The evaluation could last up to 20 days and a court date has been set for Jan. 5.

"It is my expectation that she will be found not competent," Levin said this afternoon in a telephone interview from his office in Providence, R.I. "It's a very sad event," Levin said. "My client's family -- without acknowledging her responsibility for this act -- they feel great sadness for the family of Ms. Barrow."

In a news conference at his New Bedford office, Sutter said it was premature to say, but "I just think the odds are there will not be a trial in this case."

The victim's son, Scott Barrow, said in a telephone interview that he thought it would be absurd for prosecutors to try Lundquist.

"I don't see how you can prosecute a 98-year-old woman," Scott Barrow said. "It's like prosecuting a 2-year-old. But it's not for me to decide. The law has to take its course."

He added: "I don't feel vengeful at all. I feel pity for her."

The motion filed in Superior Court details the relationship between the two elderly women and describes, how just a short distance from a nurses' station, Lundquist was allegedly able to strangle and suffocate Barrow that morning within a window of 20 minutes. Staff found her body at 6:20 a.m. under a bed sheet with a plastic bag tied loosely around her head.

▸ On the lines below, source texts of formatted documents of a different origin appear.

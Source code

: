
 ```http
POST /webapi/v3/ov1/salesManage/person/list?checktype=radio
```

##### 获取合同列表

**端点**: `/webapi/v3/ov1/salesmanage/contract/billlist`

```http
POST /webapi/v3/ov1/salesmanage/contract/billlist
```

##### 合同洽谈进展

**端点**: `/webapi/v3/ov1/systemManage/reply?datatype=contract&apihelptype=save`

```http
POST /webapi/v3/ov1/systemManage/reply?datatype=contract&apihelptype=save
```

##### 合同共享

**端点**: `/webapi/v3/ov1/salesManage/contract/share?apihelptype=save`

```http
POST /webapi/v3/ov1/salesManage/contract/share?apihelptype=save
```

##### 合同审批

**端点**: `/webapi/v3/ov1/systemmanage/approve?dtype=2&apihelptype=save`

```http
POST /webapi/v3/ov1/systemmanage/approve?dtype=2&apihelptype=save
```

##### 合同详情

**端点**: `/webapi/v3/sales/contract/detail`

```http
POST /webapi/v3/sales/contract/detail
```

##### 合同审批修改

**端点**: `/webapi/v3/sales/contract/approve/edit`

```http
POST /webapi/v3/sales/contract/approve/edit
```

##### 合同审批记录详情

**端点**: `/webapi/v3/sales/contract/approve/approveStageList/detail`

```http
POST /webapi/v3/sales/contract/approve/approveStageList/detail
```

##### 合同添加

"The defendant made statements prior to the victim's death that she would get the victim's bed by the window because she was going to outlive her," the motion said.

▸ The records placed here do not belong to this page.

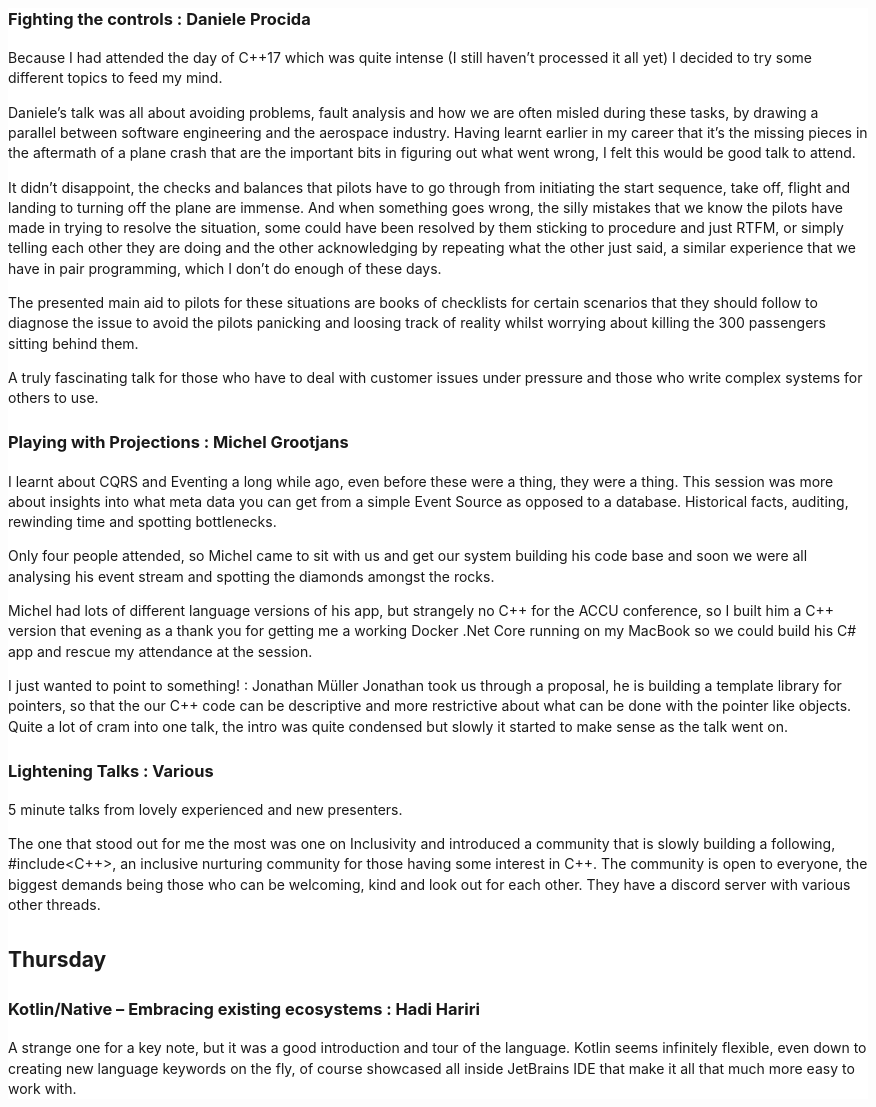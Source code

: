 ### Fighting the controls : Daniele Procida
Because I had attended the day of C++17 which was quite intense (I still haven’t processed it all yet) I decided to try some different topics to feed my mind. 

Daniele’s talk was all about avoiding problems, fault analysis and how we are often misled during these tasks, by drawing a parallel between software engineering and the aerospace industry. Having learnt earlier in my career that it’s the missing pieces in the aftermath of a plane crash that are the important bits in figuring out what went wrong, I felt this would be good talk to attend.

It didn’t disappoint, the checks and balances that pilots have to go through from initiating the start sequence, take off, flight and landing to turning off the plane are immense. And when something goes wrong, the silly mistakes that we know the pilots have made in trying to resolve the situation, some could have been resolved by them sticking to procedure and just RTFM, or simply telling each other  they are doing and the other acknowledging by repeating what the other just said, a similar experience that we have in pair programming, which I don’t do enough of these days. 

The presented main aid to pilots for these situations are books of checklists for certain scenarios that they should follow to diagnose the issue to avoid the pilots panicking and loosing track of reality whilst worrying about killing the 300 passengers sitting behind them. 

A truly fascinating talk for those who have to deal with customer issues under pressure and those who write complex systems for others to use.

### Playing with Projections : Michel Grootjans
I learnt about CQRS and Eventing a long while ago, even before these were a thing, they were a thing. This session was more about insights into what meta data you can get from a simple Event Source as opposed to a database. Historical facts, auditing, rewinding time and spotting bottlenecks.

Only four people attended, so Michel came to sit with us and get our system building his code base and soon we were all analysing his event stream and spotting the diamonds amongst the rocks.

Michel had lots of different language versions of his app, but strangely no C++ for the ACCU conference, so I built him a C++ version that evening as a thank you for getting me a working Docker .Net Core running on my MacBook so we could build his C# app and rescue my attendance at the session. 

I just wanted to point to something! : Jonathan Müller
Jonathan took us through a proposal, he is building a template library for pointers, so that the our C++ code can be descriptive and more restrictive about what can be done with the pointer like objects. Quite a lot of cram into one talk, the intro was quite condensed but slowly it started to make sense as the talk went on. 

### Lightening Talks : Various
5 minute talks from lovely experienced and new presenters.

The one that stood out for me the most was one on Inclusivity and introduced a community that is slowly building a following, #include<C++>, an inclusive nurturing community for those having some interest in C++. The community is open to everyone, the biggest demands being those who can be welcoming, kind and look out for each other. They have a discord server with various other threads. 

## Thursday

### Kotlin/Native – Embracing existing ecosystems : Hadi Hariri
A strange one for a key note, but it was a good introduction and tour of the language. Kotlin seems infinitely flexible, even down to creating new language keywords on the fly, of course showcased all inside JetBrains IDE that make it all that much more easy to work with.
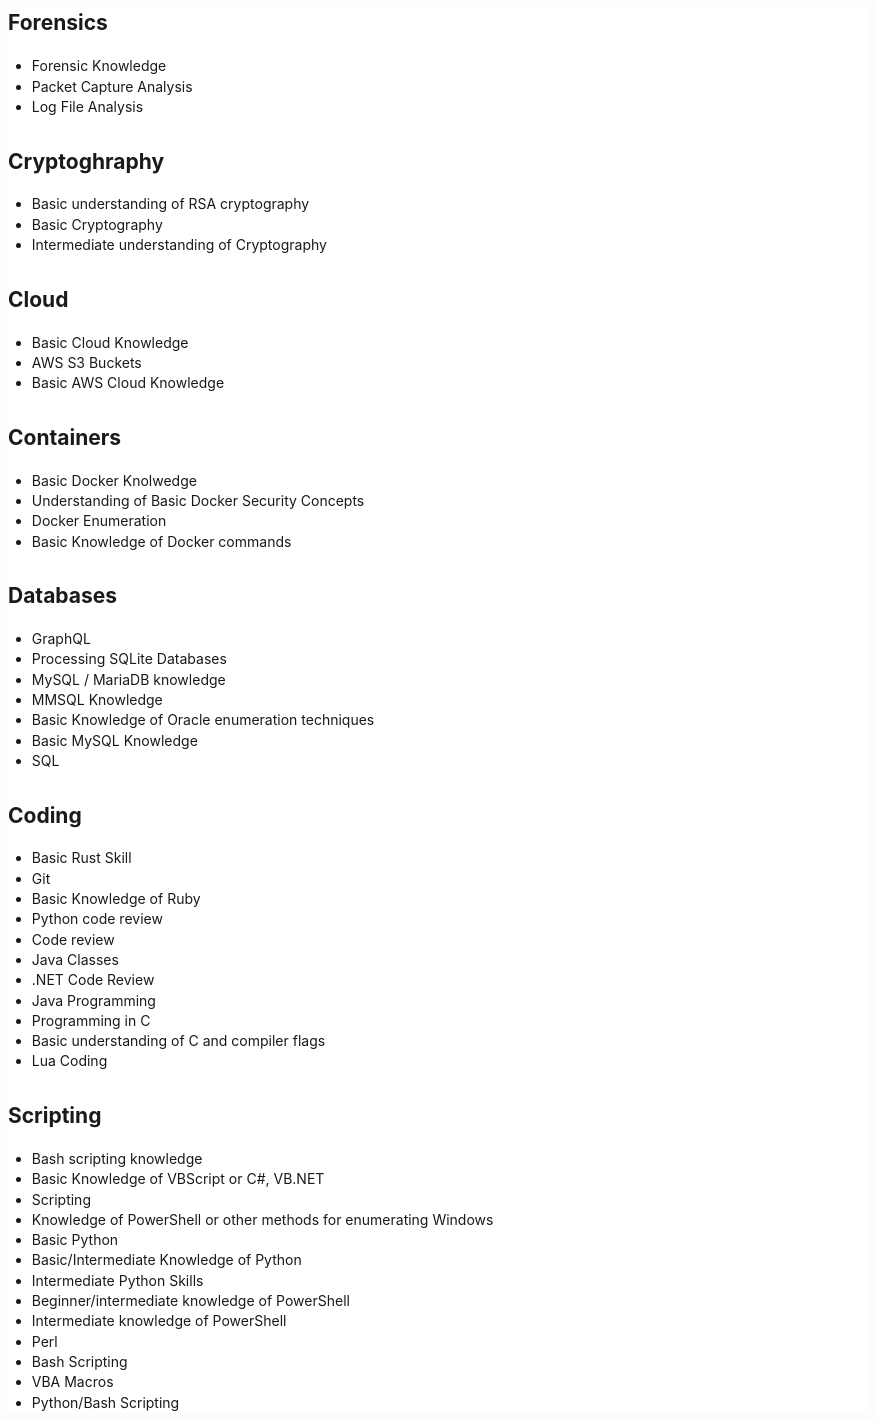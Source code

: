 ## Forensics
- Forensic Knowledge
- Packet Capture Analysis
- Log File Analysis

## Cryptoghraphy
- Basic understanding of RSA cryptography
- Basic Cryptography
- Intermediate understanding of Cryptography

## Cloud
- Basic Cloud Knowledge
- AWS S3 Buckets
- Basic AWS Cloud Knowledge

## Containers
- Basic Docker Knolwedge
- Understanding of Basic Docker Security Concepts
- Docker Enumeration
- Basic Knowledge of Docker commands

## Databases
- GraphQL
- Processing SQLite Databases
- MySQL / MariaDB knowledge
- MMSQL Knowledge
- Basic Knowledge of Oracle enumeration techniques
- Basic MySQL Knowledge
- SQL

## Coding
- Basic Rust Skill
- Git
- Basic Knowledge of Ruby
- Python code review
- Code review
- Java Classes
- .NET Code Review
- Java Programming
- Programming in C
- Basic understanding of C and compiler flags
- Lua Coding

## Scripting
- Bash scripting knowledge
- Basic Knowledge of VBScript or C#, VB.NET
- Scripting
- Knowledge of PowerShell or other methods for enumerating Windows
- Basic Python
- Basic/Intermediate Knowledge of Python
- Intermediate Python Skills
- Beginner/intermediate knowledge of PowerShell
- Intermediate knowledge of PowerShell
- Perl
- Bash Scripting
- VBA Macros
- Python/Bash Scripting
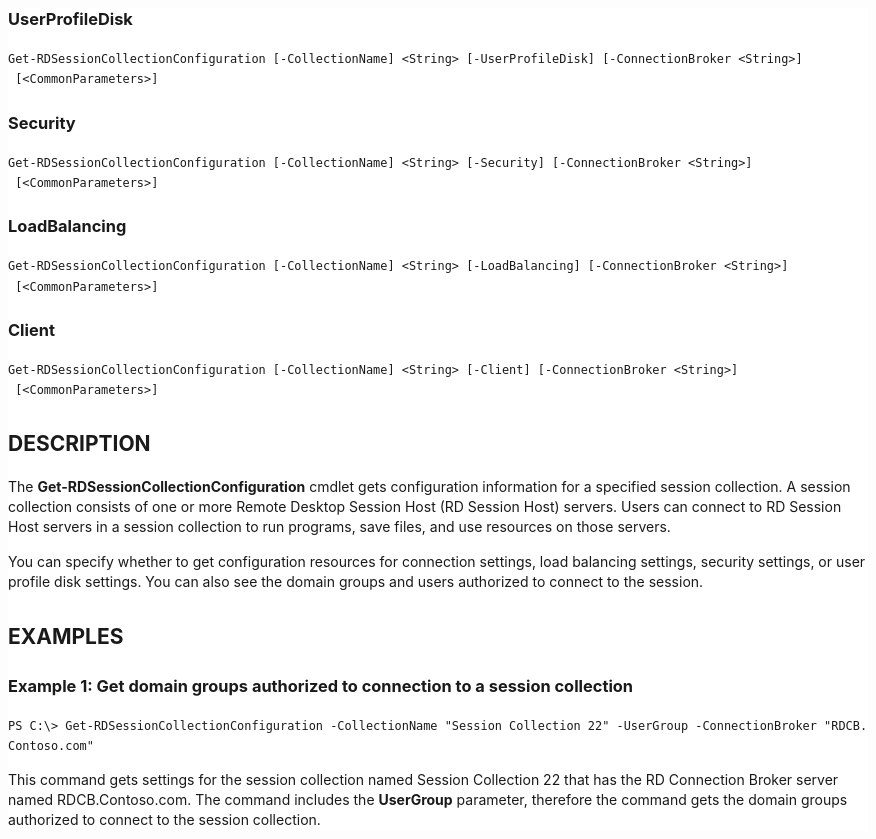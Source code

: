 ### UserProfileDisk
```
Get-RDSessionCollectionConfiguration [-CollectionName] <String> [-UserProfileDisk] [-ConnectionBroker <String>]
 [<CommonParameters>]
```

### Security
```
Get-RDSessionCollectionConfiguration [-CollectionName] <String> [-Security] [-ConnectionBroker <String>]
 [<CommonParameters>]
```

### LoadBalancing
```
Get-RDSessionCollectionConfiguration [-CollectionName] <String> [-LoadBalancing] [-ConnectionBroker <String>]
 [<CommonParameters>]
```

### Client
```
Get-RDSessionCollectionConfiguration [-CollectionName] <String> [-Client] [-ConnectionBroker <String>]
 [<CommonParameters>]
```

## DESCRIPTION
The **Get-RDSessionCollectionConfiguration** cmdlet gets configuration information for a specified session collection.
A session collection consists of one or more Remote Desktop Session Host (RD Session Host) servers.
Users can connect to RD Session Host servers in a session collection to run programs, save files, and use resources on those servers.

You can specify whether to get configuration resources for connection settings, load balancing settings, security settings, or user profile disk settings.
You can also see the domain groups and users authorized to connect to the session.

## EXAMPLES

### Example 1: Get domain groups authorized to connection to a session collection
```
PS C:\> Get-RDSessionCollectionConfiguration -CollectionName "Session Collection 22" -UserGroup -ConnectionBroker "RDCB.Contoso.com"
```

This command gets settings for the session collection named Session Collection 22 that has the RD Connection Broker server named RDCB.Contoso.com.
The command includes the **UserGroup** parameter, therefore the command gets the domain groups authorized to connect to the session collection.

The night before staff found Barrow dead, she complained that Lundquist has placed a table at the foot of her bed that blocked her path to the bathroom, according to joint motion. A nurse's aide moved the table and Lundquist punched her. When staff discovered Barrow's body, the table had been moved back to the foot of her bed.

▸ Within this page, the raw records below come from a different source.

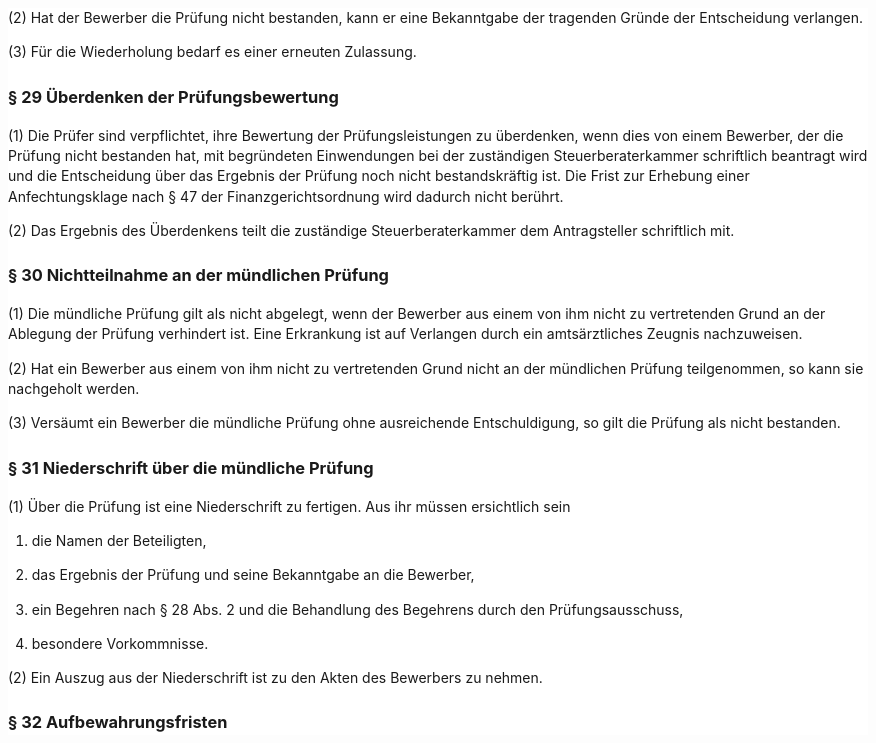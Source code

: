 (2) Hat der Bewerber die Prüfung nicht bestanden, kann er eine
Bekanntgabe der tragenden Gründe der Entscheidung verlangen.

(3) Für die Wiederholung bedarf es einer erneuten Zulassung.


### § 29 Überdenken der Prüfungsbewertung

(1) Die Prüfer sind verpflichtet, ihre Bewertung der
Prüfungsleistungen zu überdenken, wenn dies von einem Bewerber, der
die Prüfung nicht bestanden hat, mit begründeten Einwendungen bei der
zuständigen Steuerberaterkammer schriftlich beantragt wird und die
Entscheidung über das Ergebnis der Prüfung noch nicht bestandskräftig
ist. Die Frist zur Erhebung einer Anfechtungsklage nach § 47 der
Finanzgerichtsordnung wird dadurch nicht berührt.

(2) Das Ergebnis des Überdenkens teilt die zuständige
Steuerberaterkammer dem Antragsteller schriftlich mit.


### § 30 Nichtteilnahme an der mündlichen Prüfung

(1) Die mündliche Prüfung gilt als nicht abgelegt, wenn der Bewerber
aus einem von ihm nicht zu vertretenden Grund an der Ablegung der
Prüfung verhindert ist. Eine Erkrankung ist auf Verlangen durch ein
amtsärztliches Zeugnis nachzuweisen.

(2) Hat ein Bewerber aus einem von ihm nicht zu vertretenden Grund
nicht an der mündlichen Prüfung teilgenommen, so kann sie nachgeholt
werden.

(3) Versäumt ein Bewerber die mündliche Prüfung ohne ausreichende
Entschuldigung, so gilt die Prüfung als nicht bestanden.


### § 31 Niederschrift über die mündliche Prüfung

(1) Über die Prüfung ist eine Niederschrift zu fertigen. Aus ihr
müssen ersichtlich sein

1.  die Namen der Beteiligten,


2.  das Ergebnis der Prüfung und seine Bekanntgabe an die Bewerber,


3.  ein Begehren nach § 28 Abs. 2 und die Behandlung des Begehrens durch
    den Prüfungsausschuss,


4.  besondere Vorkommnisse.




(2) Ein Auszug aus der Niederschrift ist zu den Akten des Bewerbers zu
nehmen.


### § 32 Aufbewahrungsfristen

Lundquist told police she was in the bathroom when Barrow died and heard her scream, but she claimed she did not do anything because she was afraid she would get in trouble. Lundquist also claimed Barrow had "hurt her" and described Barrow as a "sick woman," according to the joint motion.

Investigators initially thought that Barrow had committed suicide, but the results of an autopsy by the medical examiner found Barrow had been the victim of "asphyxia due to strangulation and suffocation."

Nursing home officials have said the two lived together for little more than a year.

"I am acutely aware of the difficulties of bringing a homicide case such as this. But in light of the evidence that this homicide was committed by Ms. Lundquist, my office was obligated to present all the evidence to the grand jury and ask them to vote on this indictment," Sutter said.

Sutter said prosecutors had asked the jury to indict on a second-degree, rather than first-degree murder charge, because it "would have been extremely difficult for [Lundquist] to form the necessary intent for first-degree murder." Sutter said prosecutors saw no basis to charge the nursing home with any crimes.

He said an increase in violence is a statewide and national problem and "one that in all likelihood is going to get worse."

Scott Barrow said he still doesn't know what could have motivated Lundquist. He added that she seemed to have all her mental faculties when he met her on visits to the nursing home.

"She seemed to be perfectly normal," he said. "She seemed lucid, and I had no idea she could be capable of such a thing. But you never know, I guess."

If Lundquist is tried and convicted, he said he would rather she was not incarcerated.

"It doesn't make any sense for her to do prison time," he said. "When you're that age, your faculties can come and go. You can be harmless in one moment and a psychopathic murderer in the next. I'm not a doctor, but the state has a difficult dilemma here. She's just a poor old lady who snapped."

Barrow has described his mother as healthy, amiable, and vigorous, a proud 5-foot-2 grandmother of three who was strong enough to walk on her own and read two books a week.

Aside from books, she loved to shop, chat with friends and staff at the nursing home, and eat the baked stuffed shrimp prepared with a recipe her husband of 65 years used to make for her before he died in 2007.

Barrow said today as much as he misses his mother, he does not seek vengeance.

"I feel very sorry her," Barrow said of Lundquist. "She's going through an ordeal of her own, whether or not she's competent to stand trial or not. It's going to be a terrible ordeal for her."